# Exercise requirements:
In the data below, how many lines contain the string "Declaring"? Reply with the number only.

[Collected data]

.....

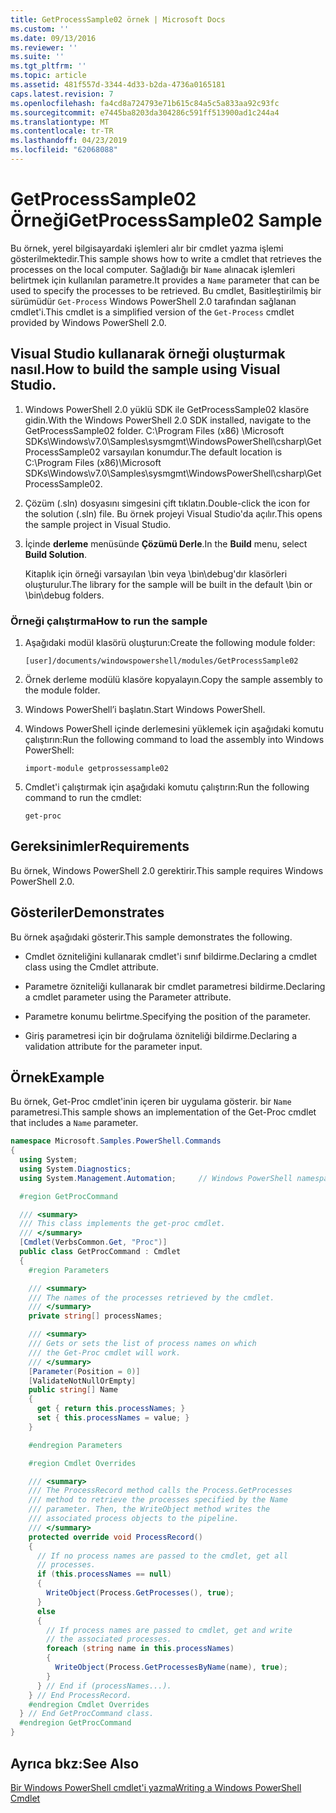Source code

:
 ```yaml
---
title: GetProcessSample02 örnek | Microsoft Docs
ms.custom: ''
ms.date: 09/13/2016
ms.reviewer: ''
ms.suite: ''
ms.tgt_pltfrm: ''
ms.topic: article
ms.assetid: 481f557d-3344-4d33-b2da-4736a0165181
caps.latest.revision: 7
ms.openlocfilehash: fa4cd8a724793e71b615c84a5c5a833aa92c93fc
ms.sourcegitcommit: e7445ba8203da304286c591ff513900ad1c244a4
ms.translationtype: MT
ms.contentlocale: tr-TR
ms.lasthandoff: 04/23/2019
ms.locfileid: "62068088"
---
```

# <a name="getprocesssample02-sample"></a><span data-ttu-id="849a3-102">GetProcessSample02 Örneği</span><span class="sxs-lookup"><span data-stu-id="849a3-102">GetProcessSample02 Sample</span></span>

<span data-ttu-id="849a3-103">Bu örnek, yerel bilgisayardaki işlemleri alır bir cmdlet yazma işlemi gösterilmektedir.</span><span class="sxs-lookup"><span data-stu-id="849a3-103">This sample shows how to write a cmdlet that retrieves the processes on the local computer.</span></span> <span data-ttu-id="849a3-104">Sağladığı bir `Name` alınacak işlemleri belirtmek için kullanılan parametre.</span><span class="sxs-lookup"><span data-stu-id="849a3-104">It provides a `Name` parameter that can be used to specify the processes to be retrieved.</span></span> <span data-ttu-id="849a3-105">Bu cmdlet, Basitleştirilmiş bir sürümüdür `Get-Process` Windows PowerShell 2.0 tarafından sağlanan cmdlet'i.</span><span class="sxs-lookup"><span data-stu-id="849a3-105">This cmdlet is a simplified version of the `Get-Process` cmdlet provided by Windows PowerShell 2.0.</span></span>

## <a name="how-to-build-the-sample-using-visual-studio"></a><span data-ttu-id="849a3-106">Visual Studio kullanarak örneği oluşturmak nasıl.</span><span class="sxs-lookup"><span data-stu-id="849a3-106">How to build the sample using Visual Studio.</span></span>

1. <span data-ttu-id="849a3-107">Windows PowerShell 2.0 yüklü SDK ile GetProcessSample02 klasöre gidin.</span><span class="sxs-lookup"><span data-stu-id="849a3-107">With the Windows PowerShell 2.0 SDK installed, navigate to the GetProcessSample02 folder.</span></span> <span data-ttu-id="849a3-108">C:\Program Files (x86) \Microsoft SDKs\Windows\v7.0\Samples\sysmgmt\WindowsPowerShell\csharp\GetProcessSample02 varsayılan konumdur.</span><span class="sxs-lookup"><span data-stu-id="849a3-108">The default location is C:\Program Files (x86)\Microsoft SDKs\Windows\v7.0\Samples\sysmgmt\WindowsPowerShell\csharp\GetProcessSample02.</span></span>

2. <span data-ttu-id="849a3-109">Çözüm (.sln) dosyasını simgesini çift tıklatın.</span><span class="sxs-lookup"><span data-stu-id="849a3-109">Double-click the icon for the solution (.sln) file.</span></span> <span data-ttu-id="849a3-110">Bu örnek projeyi Visual Studio'da açılır.</span><span class="sxs-lookup"><span data-stu-id="849a3-110">This opens the sample project in Visual Studio.</span></span>

3. <span data-ttu-id="849a3-111">İçinde **derleme** menüsünde **Çözümü Derle**.</span><span class="sxs-lookup"><span data-stu-id="849a3-111">In the **Build** menu, select **Build Solution**.</span></span>

    <span data-ttu-id="849a3-112">Kitaplık için örneği varsayılan \bin veya \bin\debug'dır klasörleri oluşturulur.</span><span class="sxs-lookup"><span data-stu-id="849a3-112">The library for the sample will be built in the default \bin or \bin\debug folders.</span></span>

### <a name="how-to-run-the-sample"></a><span data-ttu-id="849a3-113">Örneği çalıştırma</span><span class="sxs-lookup"><span data-stu-id="849a3-113">How to run the sample</span></span>

1. <span data-ttu-id="849a3-114">Aşağıdaki modül klasörü oluşturun:</span><span class="sxs-lookup"><span data-stu-id="849a3-114">Create the following module folder:</span></span>

    `[user]/documents/windowspowershell/modules/GetProcessSample02`

2. <span data-ttu-id="849a3-115">Örnek derleme modülü klasöre kopyalayın.</span><span class="sxs-lookup"><span data-stu-id="849a3-115">Copy the sample assembly to the module folder.</span></span>

3. <span data-ttu-id="849a3-116">Windows PowerShell’i başlatın.</span><span class="sxs-lookup"><span data-stu-id="849a3-116">Start Windows PowerShell.</span></span>

4. <span data-ttu-id="849a3-117">Windows PowerShell içinde derlemesini yüklemek için aşağıdaki komutu çalıştırın:</span><span class="sxs-lookup"><span data-stu-id="849a3-117">Run the following command to load the assembly into Windows PowerShell:</span></span>

    `import-module getprossessample02`

5. <span data-ttu-id="849a3-118">Cmdlet'i çalıştırmak için aşağıdaki komutu çalıştırın:</span><span class="sxs-lookup"><span data-stu-id="849a3-118">Run the following command to run the cmdlet:</span></span>

    `get-proc`

## <a name="requirements"></a><span data-ttu-id="849a3-119">Gereksinimler</span><span class="sxs-lookup"><span data-stu-id="849a3-119">Requirements</span></span>

<span data-ttu-id="849a3-120">Bu örnek, Windows PowerShell 2.0 gerektirir.</span><span class="sxs-lookup"><span data-stu-id="849a3-120">This sample requires Windows PowerShell 2.0.</span></span>

## <a name="demonstrates"></a><span data-ttu-id="849a3-121">Gösteriler</span><span class="sxs-lookup"><span data-stu-id="849a3-121">Demonstrates</span></span>

<span data-ttu-id="849a3-122">Bu örnek aşağıdaki gösterir.</span><span class="sxs-lookup"><span data-stu-id="849a3-122">This sample demonstrates the following.</span></span>

- <span data-ttu-id="849a3-123">Cmdlet özniteliğini kullanarak cmdlet'i sınıf bildirme.</span><span class="sxs-lookup"><span data-stu-id="849a3-123">Declaring a cmdlet class using the Cmdlet attribute.</span></span>

- <span data-ttu-id="849a3-124">Parametre özniteliği kullanarak bir cmdlet parametresi bildirme.</span><span class="sxs-lookup"><span data-stu-id="849a3-124">Declaring a cmdlet parameter using the Parameter attribute.</span></span>

- <span data-ttu-id="849a3-125">Parametre konumu belirtme.</span><span class="sxs-lookup"><span data-stu-id="849a3-125">Specifying the position of the parameter.</span></span>

- <span data-ttu-id="849a3-126">Giriş parametresi için bir doğrulama özniteliği bildirme.</span><span class="sxs-lookup"><span data-stu-id="849a3-126">Declaring a validation attribute for the parameter input.</span></span>

## <a name="example"></a><span data-ttu-id="849a3-127">Örnek</span><span class="sxs-lookup"><span data-stu-id="849a3-127">Example</span></span>

<span data-ttu-id="849a3-128">Bu örnek, Get-Proc cmdlet'inin içeren bir uygulama gösterir. bir `Name` parametresi.</span><span class="sxs-lookup"><span data-stu-id="849a3-128">This sample shows an implementation of the Get-Proc cmdlet that includes a `Name` parameter.</span></span>

```csharp
namespace Microsoft.Samples.PowerShell.Commands
{
  using System;
  using System.Diagnostics;
  using System.Management.Automation;     // Windows PowerShell namespace

  #region GetProcCommand

  /// <summary>
  /// This class implements the get-proc cmdlet.
  /// </summary>
  [Cmdlet(VerbsCommon.Get, "Proc")]
  public class GetProcCommand : Cmdlet
  {
    #region Parameters

    /// <summary>
    /// The names of the processes retrieved by the cmdlet.
    /// </summary>
    private string[] processNames;

    /// <summary>
    /// Gets or sets the list of process names on which
    /// the Get-Proc cmdlet will work.
    /// </summary>
    [Parameter(Position = 0)]
    [ValidateNotNullOrEmpty]
    public string[] Name
    {
      get { return this.processNames; }
      set { this.processNames = value; }
    }

    #endregion Parameters

    #region Cmdlet Overrides

    /// <summary>
    /// The ProcessRecord method calls the Process.GetProcesses
    /// method to retrieve the processes specified by the Name
    /// parameter. Then, the WriteObject method writes the
    /// associated process objects to the pipeline.
    /// </summary>
    protected override void ProcessRecord()
    {
      // If no process names are passed to the cmdlet, get all
      // processes.
      if (this.processNames == null)
      {
        WriteObject(Process.GetProcesses(), true);
      }
      else
      {
        // If process names are passed to cmdlet, get and write
        // the associated processes.
        foreach (string name in this.processNames)
        {
          WriteObject(Process.GetProcessesByName(name), true);
        }
      } // End if (processNames...).
    } // End ProcessRecord.
    #endregion Cmdlet Overrides
  } // End GetProcCommand class.
  #endregion GetProcCommand
}
```

## <a name="see-also"></a><span data-ttu-id="849a3-129">Ayrıca bkz:</span><span class="sxs-lookup"><span data-stu-id="849a3-129">See Also</span></span>

[<span data-ttu-id="849a3-130">Bir Windows PowerShell cmdlet'i yazma</span><span class="sxs-lookup"><span data-stu-id="849a3-130">Writing a Windows PowerShell Cmdlet</span></span>](./writing-a-windows-powershell-cmdlet.md)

.....

# Exercise result:
3